Enfin, la démocratie est érodée par la capture de la conversation publique par les médias de masse concentré entre les mains de quelques firmes et milliardaires. Ces médias personnifient les enjeux politiques, faisant qu’on ne se positionne pas sur des programmes mais sur des personnes (les médias ne sont pas les seuls responsables, les politiques s’engouffrent aussi à fond dans ce système, mais les médias l’accentuent au lieu de le contrer). Avec l’avénement des réseaux sociaux, le phénomène s’est encore accentué : même les déclinaisons entre petits groupes de personnes de la conversation publique sont médiées par des plateforme privées qui revendiquent d’utiliser leur position pour influencer le débat, expérimenter sur les gens, mettre en place du nudge et récolter des données. De plus il est difficile de quitter ces plateformes une fois qu’on y a investit du temps, construit son réseau de relations sociales, personnalisé leur fonctionnement et transféré nos données. On se trouve littéralement inféodé à ces plateformes, travaillant pour elles à créer des données qu’elles peuvent monétiser et avec de forts coûts sociaux rendant difficile de les quitter.

Durand effectue une comparaison entre les modes de production que sont esclavagisme, capitalisme et féodalisme : dans le féodalisme, les producteurs sont libres d’organiser leur production comme ils le souhaitent (les paysans gèrent leurs parcelles et leur temps comme ils l’entendent, contrairement aux salariés d’une entreprise), mais pas de changer de seigneur (saufs coûts prohibitifs dissuasifs, avec la nécessité de reprendre à zéro la culture d’une terre et de laisser tous les gens que l’on connaît derrière soi). L’économie de plateforme des GAFAM s’apparente, sur le point de la création/monétisation des données à ce système.

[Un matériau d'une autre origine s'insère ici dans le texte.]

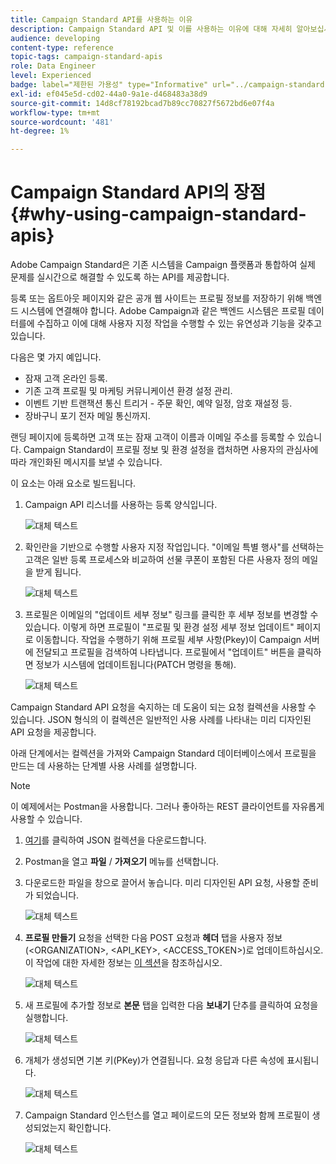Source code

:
 ```yaml
---
title: Campaign Standard API를 사용하는 이유
description: Campaign Standard API 및 이를 사용하는 이유에 대해 자세히 알아보십시오.
audience: developing
content-type: reference
topic-tags: campaign-standard-apis
role: Data Engineer
level: Experienced
badge: label="제한된 가용성" type="Informative" url="../campaign-standard-migration-home.md" tooltip="마이그레이션된 사용자 Campaign Standard으로 제한됨"
exl-id: ef045e5d-cd02-44a0-9a1e-d468483a38d9
source-git-commit: 14d8cf78192bcad7b89cc70827f5672bd6e07f4a
workflow-type: tm+mt
source-wordcount: '481'
ht-degree: 1%

---
```


# Campaign Standard API의 장점 {#why-using-campaign-standard-apis}

Adobe Campaign Standard은 기존 시스템을 Campaign 플랫폼과 통합하여 실제 문제를 실시간으로 해결할 수 있도록 하는 API를 제공합니다.

등록 또는 옵트아웃 페이지와 같은 공개 웹 사이트는 프로필 정보를 저장하기 위해 백엔드 시스템에 연결해야 합니다. Adobe Campaign과 같은 백엔드 시스템은 프로필 데이터를에 수집하고 이에 대해 사용자 지정 작업을 수행할 수 있는 유연성과 기능을 갖추고 있습니다.

다음은 몇 가지 예입니다.

* 잠재 고객 온라인 등록.
* 기존 고객 프로필 및 마케팅 커뮤니케이션 환경 설정 관리.
* 이벤트 기반 트랜잭션 통신 트리거 - 주문 확인, 예약 일정, 암호 재설정 등.
* 장바구니 포기 전자 메일 통신까지.

랜딩 페이지에 등록하면 고객 또는 잠재 고객이 이름과 이메일 주소를 등록할 수 있습니다. Campaign Standard이 프로필 정보 및 환경 설정을 캡처하면 사용자의 관심사에 따라 개인화된 메시지를 보낼 수 있습니다.

이 요소는 아래 요소로 빌드됩니다.

1. Campaign API 리스너를 사용하는 등록 양식입니다.

   ![대체 텍스트](assets/apis_uc1.png)

1. 확인란을 기반으로 수행할 사용자 지정 작업입니다. &quot;이메일 특별 행사&quot;를 선택하는 고객은 일반 등록 프로세스와 비교하여 선물 쿠폰이 포함된 다른 사용자 정의 메일을 받게 됩니다.

   ![대체 텍스트](assets/apis_uc2.png)

1. 프로필은 이메일의 &quot;업데이트 세부 정보&quot; 링크를 클릭한 후 세부 정보를 변경할 수 있습니다. 이렇게 하면 프로필이 &quot;프로필 및 환경 설정 세부 정보 업데이트&quot; 페이지로 이동합니다. 작업을 수행하기 위해 프로필 세부 사항(Pkey)이 Campaign 서버에 전달되고 프로필을 검색하여 나타냅니다. 프로필에서 &quot;업데이트&quot; 버튼을 클릭하면 정보가 시스템에 업데이트됩니다(PATCH 명령을 통해).

   ![대체 텍스트](assets/apis_uc3.png)

Campaign Standard API 요청을 숙지하는 데 도움이 되는 요청 컬렉션을 사용할 수 있습니다. JSON 형식의 이 컬렉션은 일반적인 사용 사례를 나타내는 미리 디자인된 API 요청을 제공합니다.

아래 단계에서는 컬렉션을 가져와 Campaign Standard 데이터베이스에서 프로필을 만드는 데 사용하는 단계별 사용 사례를 설명합니다.

>[!NOTE]
>
>이 예제에서는 Postman을 사용합니다. 그러나 좋아하는 REST 클라이언트를 자유롭게 사용할 수 있습니다.

1. [여기](https://helpx.adobe.com/content/dam/help/en/campaign/kb/working-with-acs-api/_jcr_content/main-pars/download_section/download-1/KB_postman_collection.json.zip)를 클릭하여 JSON 컬렉션을 다운로드합니다.

1. Postman을 열고 **파일** / **가져오기** 메뉴를 선택합니다.

1. 다운로드한 파일을 창으로 끌어서 놓습니다. 미리 디자인된 API 요청, 사용할 준비가 되었습니다.

   ![대체 텍스트](assets/postman_collection.png)

1. **프로필 만들기** 요청을 선택한 다음 POST 요청과 **헤더** 탭을 사용자 정보(&lt;ORGANIZATION>, &lt;API_KEY>, &lt;ACCESS_TOKEN>)로 업데이트하십시오. 이 작업에 대한 자세한 정보는 [이 섹션](setting-up-api-access.md)을 참조하십시오.

   ![대체 텍스트](assets/postman_uc1.png)

1. 새 프로필에 추가할 정보로 **본문** 탭을 입력한 다음 **보내기** 단추를 클릭하여 요청을 실행합니다.

   ![대체 텍스트](assets/postman_uc2.png)

1. 개체가 생성되면 기본 키(PKey)가 연결됩니다. 요청 응답과 다른 속성에 표시됩니다.

   ![대체 텍스트](assets/postman_uc3.png)

1. Campaign Standard 인스턴스를 열고 페이로드의 모든 정보와 함께 프로필이 생성되었는지 확인합니다.

   ![대체 텍스트](assets/postman_uc4.png)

Titane, de Julia Ducournau

Film français de 2021, lauréat de la palme d’or. Alexia est une trentenaire qui a toujours été attirée par les voitures. Un soir, elle tue un homme qui la harcèle et fait l’amour avec une voiture. Commence pour elle une cavale où elle va devoir dissimuler son identité et se faire passer pour un garçon alors qu’une grossesse étrange modifie son corps…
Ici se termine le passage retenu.